SWE Task Setup¶

The SWE-bench / R2E-Gym training and evaluation paths in AgentFly run patched repositories inside enroot containers and grade them with swebench's harness. Because these dependencies are heavy and only required for SWE work, they are not part of the default install. This page covers what to install and how to point AgentFly at your container images.

Affected scripts and tests¶

These are the entry points that need this setup:

examples/eval_scripts/swebench/run_swebench_verified.sh — SWE-bench Verified evaluation.
examples/train_scripts/swe/train_swe_r2e_gym.slurm
examples/train_scripts/swe/train_swe_r2e_gym_tools.slurm
examples/train_scripts/swe/train_swe_r2e_gym_tools_32B.slurm
examples/train_scripts/context/context_run_swe.sh
tests/unit/rewards/swe/test_eval_r2e_gym.py
tests/unit/rewards/swe/test_get_patch_from_runtime.py

1. Extra Python dependencies¶

Install these into the same conda environment used for AgentFly:

pip install swebench
pip install git+https://github.com/R2E-Gym/R2E-Gym.git

swebench provides the grading harness (swebench.harness.*) and r2egym provides the trajectory utilities and log parsers used by the R2E-Gym reward. Both are imported lazily, so the rest of AgentFly works without them, but any SWE reward call will fail with ImportError until they are installed.

2. enroot¶

The SWE rewards launch sandboxed shells inside enroot containers. Install the enroot system package as described in Installation — sudo is required.

3. Fetch the container images¶

Each task uses a different image set. Place all of them under one directory and remember the path:

Task	Image set
SWE-bench Verified evaluation	`swe-bench-verified`
R2E-Gym training (lite)	`r2e-gym-lite`

Example layout:

/some/big/disk/enroot/images/
├── r2e-gym-lite/
│   ├── <instance>.sqsh
│   └── ...
└── swe-bench-verified/
    ├── <instance>.sqsh
    └── ...

The build/import commands depend on which image source you use (Docker Hub, your registry, or pre-built .sqsh files); refer to the upstream R2E-Gym and SWE-bench docs for image provisioning. AgentFly only needs the resulting directory to exist and contain the per-instance images.

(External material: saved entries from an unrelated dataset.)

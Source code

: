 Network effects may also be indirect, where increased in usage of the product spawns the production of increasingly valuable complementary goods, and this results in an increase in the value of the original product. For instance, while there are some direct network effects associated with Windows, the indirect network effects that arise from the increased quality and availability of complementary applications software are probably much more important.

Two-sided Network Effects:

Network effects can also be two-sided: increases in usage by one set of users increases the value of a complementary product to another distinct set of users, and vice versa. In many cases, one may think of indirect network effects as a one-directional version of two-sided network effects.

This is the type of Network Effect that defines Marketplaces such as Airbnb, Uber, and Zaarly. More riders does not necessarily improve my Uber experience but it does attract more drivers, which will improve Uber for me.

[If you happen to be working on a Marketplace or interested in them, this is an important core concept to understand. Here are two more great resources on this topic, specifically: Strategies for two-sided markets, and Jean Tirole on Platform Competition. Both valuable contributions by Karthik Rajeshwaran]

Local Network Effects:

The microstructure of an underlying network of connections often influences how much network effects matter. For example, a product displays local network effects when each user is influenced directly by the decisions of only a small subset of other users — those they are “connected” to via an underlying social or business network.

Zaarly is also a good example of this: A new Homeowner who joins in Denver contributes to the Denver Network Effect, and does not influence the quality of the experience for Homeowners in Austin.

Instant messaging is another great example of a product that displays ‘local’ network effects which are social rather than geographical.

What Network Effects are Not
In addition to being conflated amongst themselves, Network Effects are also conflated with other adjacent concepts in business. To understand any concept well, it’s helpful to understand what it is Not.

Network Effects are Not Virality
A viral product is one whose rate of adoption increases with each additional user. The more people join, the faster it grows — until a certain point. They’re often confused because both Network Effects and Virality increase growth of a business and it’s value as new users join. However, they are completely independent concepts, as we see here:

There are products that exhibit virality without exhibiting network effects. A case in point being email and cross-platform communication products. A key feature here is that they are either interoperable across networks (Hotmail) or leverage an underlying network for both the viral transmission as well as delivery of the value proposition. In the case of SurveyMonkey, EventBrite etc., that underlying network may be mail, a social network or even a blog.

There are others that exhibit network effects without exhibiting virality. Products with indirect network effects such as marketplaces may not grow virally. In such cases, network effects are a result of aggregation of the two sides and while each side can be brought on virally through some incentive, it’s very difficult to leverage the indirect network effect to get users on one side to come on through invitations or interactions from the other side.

4. Set `ENROOT_IMAGES_PATH`¶

The example scripts and tests read ENROOT_IMAGES_PATH from the environment and fall back to a placeholder otherwise. Export it in your shell before launching, e.g.:

export ENROOT_IMAGES_PATH=/some/big/disk/enroot/images/r2e-gym-lite
sbatch examples/train_scripts/swe/train_swe_r2e_gym.slurm

export ENROOT_IMAGES_PATH=/some/big/disk/enroot/images/swe-bench-verified
bash examples/eval_scripts/swebench/run_swebench_verified.sh

For the CLI evaluator you can also pass it inline:

python -m agentfly.cli swebench \
    --enroot-images-path /some/big/disk/enroot/images/swe-bench-verified \
    ...

5. Smoke test¶

With the environment variable set and images present:

pytest tests/unit/rewards/swe/test_eval_r2e_gym.py -x

A successful run confirms that r2egym, swebench, enroot, and your image directory are all wired up correctly.